An event that started in 1986 on Baker’s Beach, San Francisco, moved to the Black Rock Desert, Nevada a few years later and has grown by a big, old chunk every year, becoming, perhaps, the world’s best festival of its kind. Well, it’s the only one of its kind, of course.
We were just happy to be there and pretty lucky to be there seen as it had sold out a few weeks before for the first time in its history. Many people, regular Burners and star DJs, ahem, had been caught out without a ticket and unable to get in. Or, so was the talk. And would the unprecedenated numbers of people facilitate or muddy the festival’s evolution? Of course, we wouldn’t know – compared to the thousands of dollars to rent an RV out for the week, and looking at the thousands of rented RVs queuing up to get in, we were just glad to be there for the first and only time in our own truck.
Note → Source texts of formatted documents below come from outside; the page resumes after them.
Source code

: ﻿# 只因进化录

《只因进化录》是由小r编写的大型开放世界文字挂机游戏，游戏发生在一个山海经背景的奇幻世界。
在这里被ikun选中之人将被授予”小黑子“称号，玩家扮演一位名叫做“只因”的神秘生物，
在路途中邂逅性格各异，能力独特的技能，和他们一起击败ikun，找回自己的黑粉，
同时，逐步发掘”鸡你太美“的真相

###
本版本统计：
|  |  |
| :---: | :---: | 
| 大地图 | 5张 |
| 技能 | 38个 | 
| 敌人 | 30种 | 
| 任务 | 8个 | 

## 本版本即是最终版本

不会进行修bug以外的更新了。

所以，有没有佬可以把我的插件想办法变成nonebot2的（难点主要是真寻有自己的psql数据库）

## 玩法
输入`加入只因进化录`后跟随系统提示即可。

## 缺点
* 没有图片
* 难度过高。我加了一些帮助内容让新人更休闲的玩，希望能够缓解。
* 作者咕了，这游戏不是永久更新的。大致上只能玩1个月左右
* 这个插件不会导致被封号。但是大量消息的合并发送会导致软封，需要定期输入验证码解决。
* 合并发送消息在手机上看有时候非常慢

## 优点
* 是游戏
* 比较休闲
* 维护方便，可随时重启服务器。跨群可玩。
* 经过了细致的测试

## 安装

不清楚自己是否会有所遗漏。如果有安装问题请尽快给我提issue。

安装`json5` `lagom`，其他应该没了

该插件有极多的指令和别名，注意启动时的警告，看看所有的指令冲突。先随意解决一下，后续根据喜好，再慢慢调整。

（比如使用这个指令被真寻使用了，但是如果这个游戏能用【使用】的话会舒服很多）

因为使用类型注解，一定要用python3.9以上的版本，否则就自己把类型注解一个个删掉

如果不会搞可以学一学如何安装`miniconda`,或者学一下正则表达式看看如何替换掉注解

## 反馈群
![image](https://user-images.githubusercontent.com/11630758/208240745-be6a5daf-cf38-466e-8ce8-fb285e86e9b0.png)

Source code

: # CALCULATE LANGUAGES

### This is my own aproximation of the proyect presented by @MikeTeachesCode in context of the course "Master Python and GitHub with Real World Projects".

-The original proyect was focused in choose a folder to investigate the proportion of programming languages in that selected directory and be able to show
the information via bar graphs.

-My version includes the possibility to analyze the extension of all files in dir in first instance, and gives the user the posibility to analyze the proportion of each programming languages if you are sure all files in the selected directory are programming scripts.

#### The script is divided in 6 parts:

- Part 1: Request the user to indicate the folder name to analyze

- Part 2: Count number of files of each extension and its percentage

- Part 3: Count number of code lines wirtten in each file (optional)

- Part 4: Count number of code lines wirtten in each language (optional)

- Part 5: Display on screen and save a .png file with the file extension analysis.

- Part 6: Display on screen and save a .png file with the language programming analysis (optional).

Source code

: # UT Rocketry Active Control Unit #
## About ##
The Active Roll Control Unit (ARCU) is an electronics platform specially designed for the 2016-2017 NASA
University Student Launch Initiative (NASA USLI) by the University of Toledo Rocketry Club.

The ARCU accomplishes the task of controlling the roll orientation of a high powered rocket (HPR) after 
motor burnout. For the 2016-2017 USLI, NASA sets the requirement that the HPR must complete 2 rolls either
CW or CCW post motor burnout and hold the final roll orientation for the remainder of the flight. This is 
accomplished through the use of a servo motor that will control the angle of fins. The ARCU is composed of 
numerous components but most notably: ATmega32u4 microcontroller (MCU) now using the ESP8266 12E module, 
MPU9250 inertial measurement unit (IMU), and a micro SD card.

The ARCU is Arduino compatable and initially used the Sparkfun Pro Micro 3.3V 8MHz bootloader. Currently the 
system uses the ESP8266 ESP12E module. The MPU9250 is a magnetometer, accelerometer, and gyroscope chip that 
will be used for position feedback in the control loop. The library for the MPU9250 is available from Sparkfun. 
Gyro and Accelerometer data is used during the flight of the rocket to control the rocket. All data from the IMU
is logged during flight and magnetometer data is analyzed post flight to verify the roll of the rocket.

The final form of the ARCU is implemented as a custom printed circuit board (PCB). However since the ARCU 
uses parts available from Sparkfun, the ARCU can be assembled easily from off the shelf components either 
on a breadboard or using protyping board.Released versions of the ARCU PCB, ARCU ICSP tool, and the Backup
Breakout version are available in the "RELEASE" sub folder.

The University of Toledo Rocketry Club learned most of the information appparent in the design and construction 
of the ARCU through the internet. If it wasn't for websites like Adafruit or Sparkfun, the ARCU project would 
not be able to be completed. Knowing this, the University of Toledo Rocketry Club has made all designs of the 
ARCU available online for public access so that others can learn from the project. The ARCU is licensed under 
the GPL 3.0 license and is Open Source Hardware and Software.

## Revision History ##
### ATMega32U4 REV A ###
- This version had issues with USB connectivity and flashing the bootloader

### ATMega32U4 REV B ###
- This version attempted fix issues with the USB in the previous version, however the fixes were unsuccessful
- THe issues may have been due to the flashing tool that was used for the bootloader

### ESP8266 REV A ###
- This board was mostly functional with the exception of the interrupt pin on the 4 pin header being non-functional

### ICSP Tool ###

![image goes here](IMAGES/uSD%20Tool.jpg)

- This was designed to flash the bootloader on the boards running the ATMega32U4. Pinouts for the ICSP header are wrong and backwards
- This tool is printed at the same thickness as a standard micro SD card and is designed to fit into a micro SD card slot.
The Rainbow and the Burning Man. Both share many similarities that differentiate them from European festivals. They both seem Utopian and identify themselves as Other places to the Outside, everyday world. At both, you will be ‘Welcomed Home’ regularly until about halfway through the event when some mysterious, communal command switches off that particular greeting. Indeed, at both events, there are very many mysterious, commands that everyone seems to follow, rituals observed by everyone and commonly held beliefs. They are not cults but they do look a bit like cults. Also, and as a product of this perhaps, no commercial activity is allowed to take place. The Rainbow is all about trading and swapping stuff – at the Burning Man, they call it the Gift Economy.